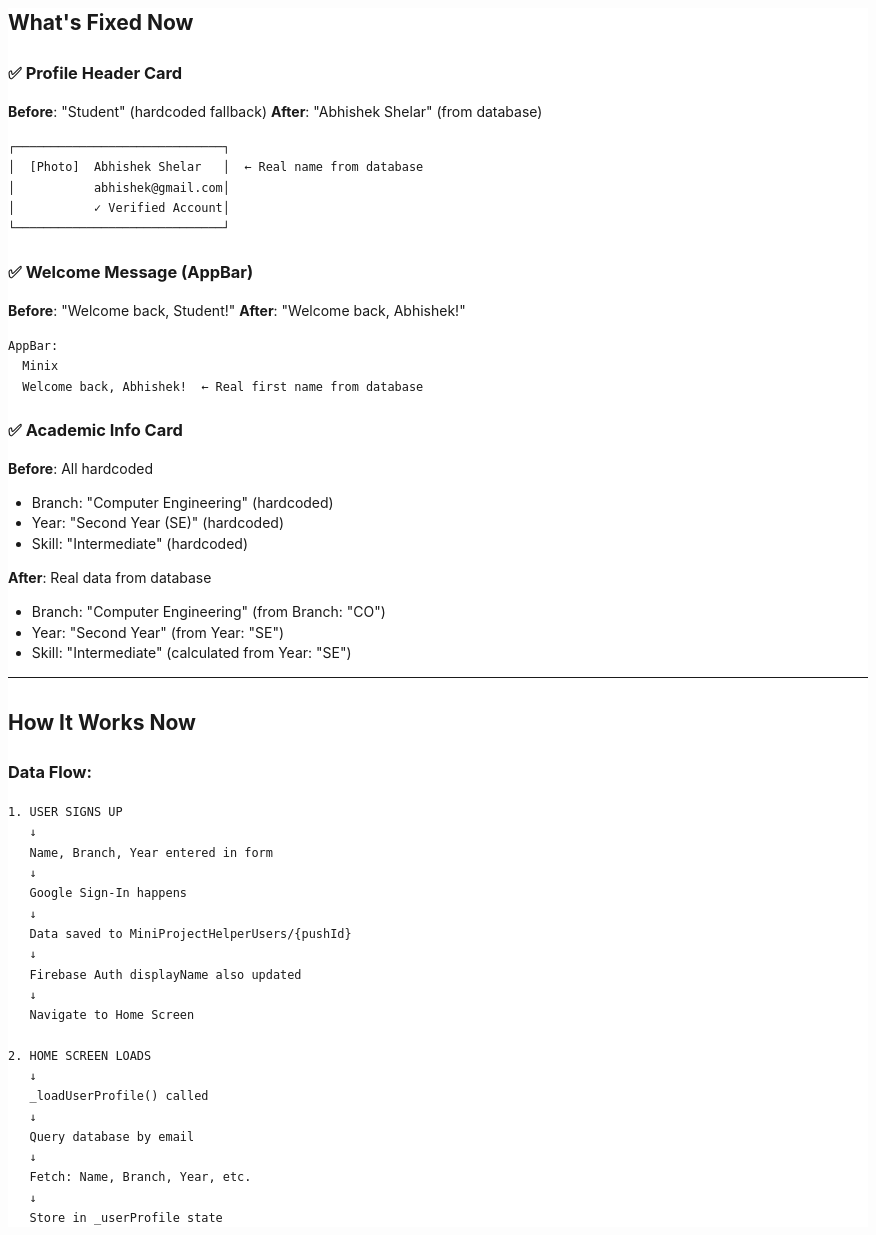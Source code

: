 
## What's Fixed Now

### ✅ Profile Header Card
**Before**: "Student" (hardcoded fallback)
**After**: "Abhishek Shelar" (from database)

```
┌─────────────────────────────┐
│  [Photo]  Abhishek Shelar   │  ← Real name from database
│           abhishek@gmail.com│
│           ✓ Verified Account│
└─────────────────────────────┘
```

### ✅ Welcome Message (AppBar)
**Before**: "Welcome back, Student!"
**After**: "Welcome back, Abhishek!"

```
AppBar:
  Minix
  Welcome back, Abhishek!  ← Real first name from database
```

### ✅ Academic Info Card
**Before**: All hardcoded
- Branch: "Computer Engineering" (hardcoded)
- Year: "Second Year (SE)" (hardcoded)
- Skill: "Intermediate" (hardcoded)

**After**: Real data from database
- Branch: "Computer Engineering" (from Branch: "CO")
- Year: "Second Year" (from Year: "SE")
- Skill: "Intermediate" (calculated from Year: "SE")

---

## How It Works Now

### Data Flow:

```
1. USER SIGNS UP
   ↓
   Name, Branch, Year entered in form
   ↓
   Google Sign-In happens
   ↓
   Data saved to MiniProjectHelperUsers/{pushId}
   ↓
   Firebase Auth displayName also updated
   ↓
   Navigate to Home Screen

2. HOME SCREEN LOADS
   ↓
   _loadUserProfile() called
   ↓
   Query database by email
   ↓
   Fetch: Name, Branch, Year, etc.
   ↓
   Store in _userProfile state
```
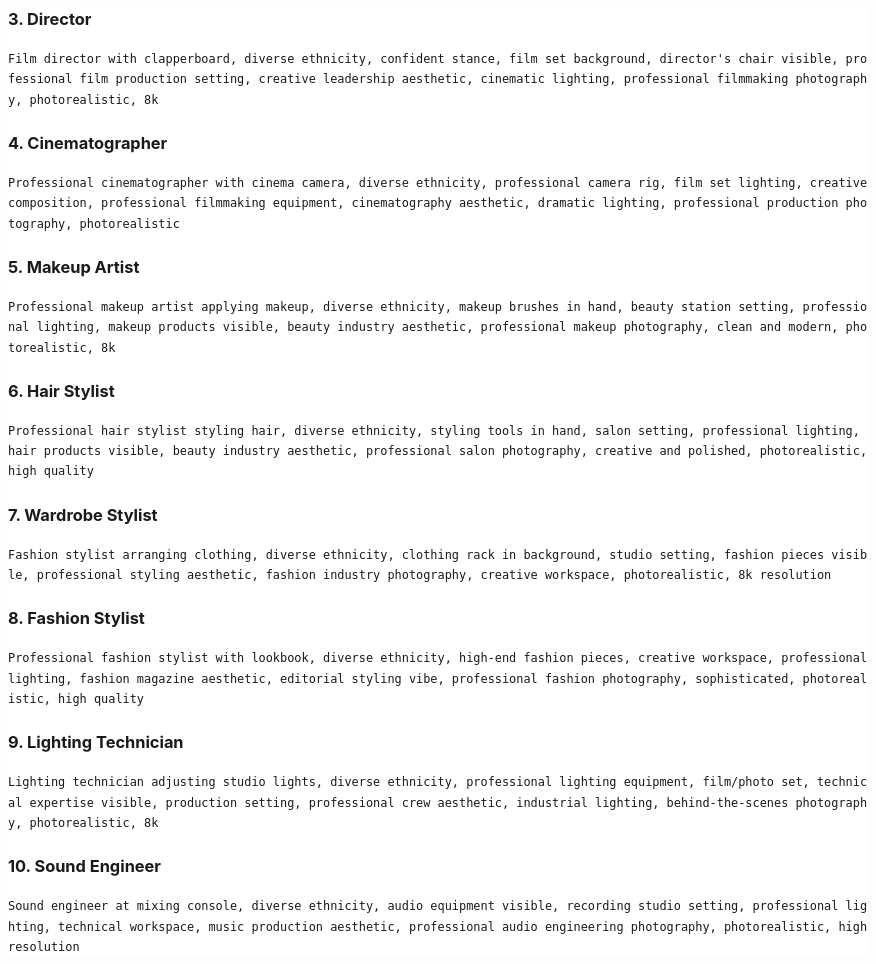 ### 3. Director
```
Film director with clapperboard, diverse ethnicity, confident stance, film set background, director's chair visible, professional film production setting, creative leadership aesthetic, cinematic lighting, professional filmmaking photography, photorealistic, 8k
```

### 4. Cinematographer
```
Professional cinematographer with cinema camera, diverse ethnicity, professional camera rig, film set lighting, creative composition, professional filmmaking equipment, cinematography aesthetic, dramatic lighting, professional production photography, photorealistic
```

### 5. Makeup Artist
```
Professional makeup artist applying makeup, diverse ethnicity, makeup brushes in hand, beauty station setting, professional lighting, makeup products visible, beauty industry aesthetic, professional makeup photography, clean and modern, photorealistic, 8k
```

### 6. Hair Stylist
```
Professional hair stylist styling hair, diverse ethnicity, styling tools in hand, salon setting, professional lighting, hair products visible, beauty industry aesthetic, professional salon photography, creative and polished, photorealistic, high quality
```

### 7. Wardrobe Stylist
```
Fashion stylist arranging clothing, diverse ethnicity, clothing rack in background, studio setting, fashion pieces visible, professional styling aesthetic, fashion industry photography, creative workspace, photorealistic, 8k resolution
```

### 8. Fashion Stylist
```
Professional fashion stylist with lookbook, diverse ethnicity, high-end fashion pieces, creative workspace, professional lighting, fashion magazine aesthetic, editorial styling vibe, professional fashion photography, sophisticated, photorealistic, high quality
```

### 9. Lighting Technician
```
Lighting technician adjusting studio lights, diverse ethnicity, professional lighting equipment, film/photo set, technical expertise visible, production setting, professional crew aesthetic, industrial lighting, behind-the-scenes photography, photorealistic, 8k
```

### 10. Sound Engineer
```
Sound engineer at mixing console, diverse ethnicity, audio equipment visible, recording studio setting, professional lighting, technical workspace, music production aesthetic, professional audio engineering photography, photorealistic, high resolution
```
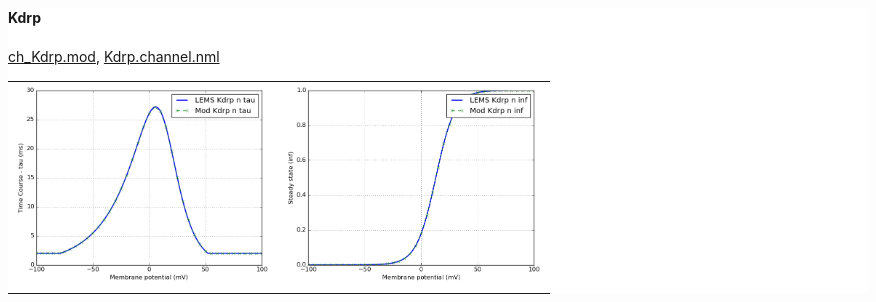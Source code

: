 
#### Kdrp
<p><a href="../../../ch_Kdrp.mod">ch_Kdrp.mod</a>, <a href="../Kdrp.channel.nml">Kdrp.channel.nml</a></p>
<table><tr>
<td><a href="Kdrp_n_tau.png"><img alt="???" src="Kdrp_n_tau.png" height="200"/></a></td>
<td><a href="Kdrp_n_inf.png"><img alt="???" src="Kdrp_n_inf.png" height="200"/></a></td>
</tr></table>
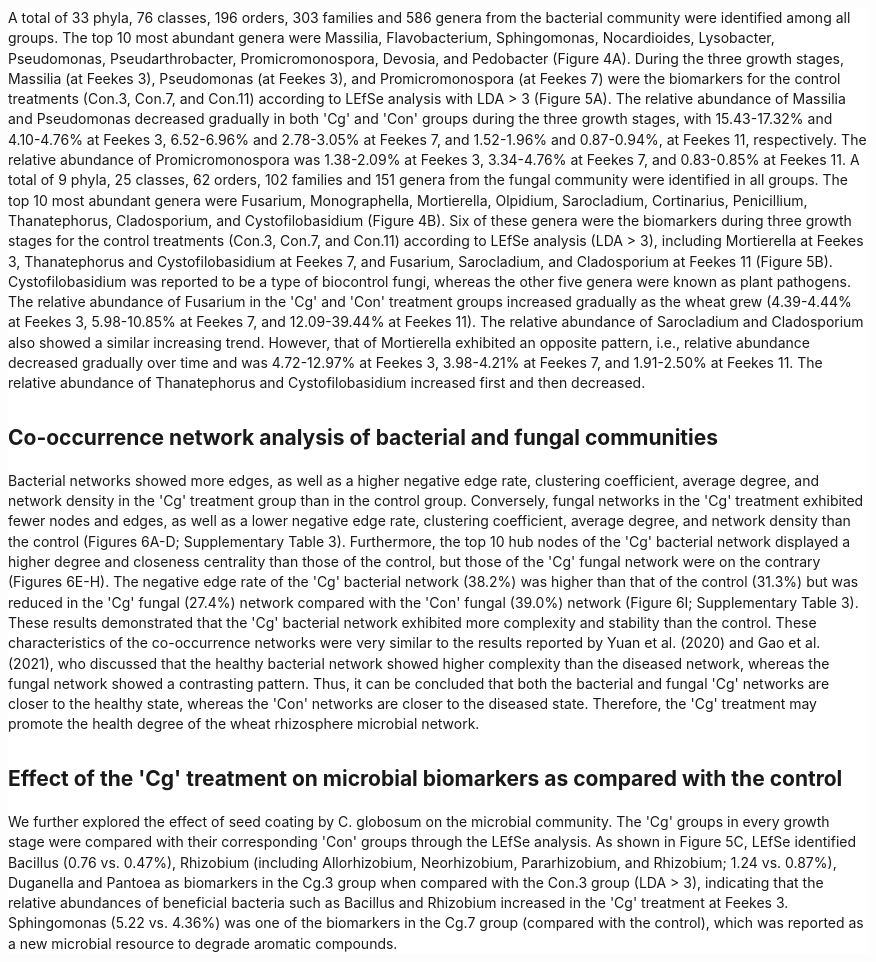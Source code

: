 A total of 33 phyla, 76 classes, 196 orders, 303 families and 586 genera from the bacterial community were identified among all groups. The top 10 most abundant genera were Massilia, Flavobacterium, Sphingomonas, Nocardioides, Lysobacter, Pseudomonas, Pseudarthrobacter, Promicromonospora, Devosia, and Pedobacter (Figure 4A). During the three growth stages, Massilia (at Feekes 3), Pseudomonas (at Feekes 3), and Promicromonospora (at Feekes 7) were the biomarkers for the control treatments (Con.3, Con.7, and Con.11) according to LEfSe analysis with LDA > 3 (Figure 5A). The relative abundance of Massilia and Pseudomonas decreased gradually in both 'Cg' and 'Con' groups during the three growth stages, with 15.43-17.32% and 4.10-4.76% at Feekes 3, 6.52-6.96% and 2.78-3.05% at Feekes 7, and 1.52-1.96% and 0.87-0.94%, at Feekes 11, respectively. The relative abundance of Promicromonospora was 1.38-2.09% at Feekes 3, 3.34-4.76% at Feekes 7, and 0.83-0.85% at Feekes 11. A total of 9 phyla, 25 classes, 62 orders, 102 families and 151 genera from the fungal community were identified in all groups. The top 10 most abundant genera were Fusarium, Monographella, Mortierella, Olpidium, Sarocladium, Cortinarius, Penicillium, Thanatephorus, Cladosporium, and Cystofilobasidium (Figure 4B). Six of these genera were the biomarkers during three growth stages for the control treatments (Con.3, Con.7, and Con.11) according to LEfSe analysis (LDA > 3), including Mortierella at Feekes 3, Thanatephorus and Cystofilobasidium at Feekes 7, and Fusarium, Sarocladium, and Cladosporium at Feekes 11 (Figure 5B). Cystofilobasidium was reported to be a type of biocontrol fungi, whereas the other five genera were known as plant pathogens. The relative abundance of Fusarium in the 'Cg' and 'Con' treatment groups increased gradually as the wheat grew (4.39-4.44% at Feekes 3, 5.98-10.85% at Feekes 7, and 12.09-39.44% at Feekes 11). The relative abundance of Sarocladium and Cladosporium also showed a similar increasing trend. However, that of Mortierella exhibited an opposite pattern, i.e., relative abundance decreased gradually over time and was 4.72-12.97% at Feekes 3, 3.98-4.21% at Feekes 7, and 1.91-2.50% at Feekes 11. The relative abundance of Thanatephorus and Cystofilobasidium increased first and then decreased.

## Co-occurrence network analysis of bacterial and fungal communities

Bacterial networks showed more edges, as well as a higher negative edge rate, clustering coefficient, average degree, and network density in the 'Cg' treatment group than in the control group. Conversely, fungal networks in the 'Cg' treatment exhibited fewer nodes and edges, as well as a lower negative edge rate, clustering coefficient, average degree, and network density than the control (Figures 6A-D; Supplementary Table 3). Furthermore, the top 10 hub nodes of the 'Cg' bacterial network displayed a higher degree and closeness centrality than those of the control, but those of the 'Cg' fungal network were on the contrary (Figures 6E-H). The negative edge rate of the 'Cg' bacterial network (38.2%) was higher than that of the control (31.3%) but was reduced in the 'Cg' fungal (27.4%) network compared with the 'Con' fungal (39.0%) network (Figure 6I; Supplementary Table 3). These results demonstrated that the 'Cg' bacterial network exhibited more complexity and stability than the control. These characteristics of the co-occurrence networks were very similar to the results reported by Yuan et al. (2020) and Gao et al. (2021), who discussed that the healthy bacterial network showed higher complexity than the diseased network, whereas the fungal network showed a contrasting pattern. Thus, it can be concluded that both the bacterial and fungal 'Cg' networks are closer to the healthy state, whereas the 'Con' networks are closer to the diseased state. Therefore, the 'Cg' treatment may promote the health degree of the wheat rhizosphere microbial network.

## Effect of the 'Cg' treatment on microbial biomarkers as compared with the control

We further explored the effect of seed coating by C. globosum on the microbial community. The 'Cg' groups in every growth stage were compared with their corresponding 'Con' groups through the LEfSe analysis. As shown in Figure 5C, LEfSe identified Bacillus (0.76 vs. 0.47%), Rhizobium (including Allorhizobium, Neorhizobium, Pararhizobium, and Rhizobium; 1.24 vs. 0.87%), Duganella and Pantoea as biomarkers in the Cg.3 group when compared with the Con.3 group (LDA > 3), indicating that the relative abundances of beneficial bacteria such as Bacillus and Rhizobium increased in the 'Cg' treatment at Feekes 3. Sphingomonas (5.22 vs. 4.36%) was one of the biomarkers in the Cg.7 group (compared with the control), which was reported as a new microbial resource to degrade aromatic compounds.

Your assignment: Select every line above that contains the word "occurrence", and copy it.

Problem solution:
## Co-occurrence network analysis of bacterial and fungal communities
Bacterial networks showed more edges, as well as a higher negative edge rate, clustering coefficient, average degree, and network density in the 'Cg' treatment group than in the control group. Conversely, fungal networks in the 'Cg' treatment exhibited fewer nodes and edges, as well as a lower negative edge rate, clustering coefficient, average degree, and network density than the control (Figures 6A-D; Supplementary Table 3). Furthermore, the top 10 hub nodes of the 'Cg' bacterial network displayed a higher degree and closeness centrality than those of the control, but those of the 'Cg' fungal network were on the contrary (Figures 6E-H). The negative edge rate of the 'Cg' bacterial network (38.2%) was higher than that of the control (31.3%) but was reduced in the 'Cg' fungal (27.4%) network compared with the 'Con' fungal (39.0%) network (Figure 6I; Supplementary Table 3). These results demonstrated that the 'Cg' bacterial network exhibited more complexity and stability than the control. These characteristics of the co-occurrence networks were very similar to the results reported by Yuan et al. (2020) and Gao et al. (2021), who discussed that the healthy bacterial network showed higher complexity than the diseased network, whereas the fungal network showed a contrasting pattern. Thus, it can be concluded that both the bacterial and fungal 'Cg' networks are closer to the healthy state, whereas the 'Con' networks are closer to the diseased state. Therefore, the 'Cg' treatment may promote the health degree of the wheat rhizosphere microbial network.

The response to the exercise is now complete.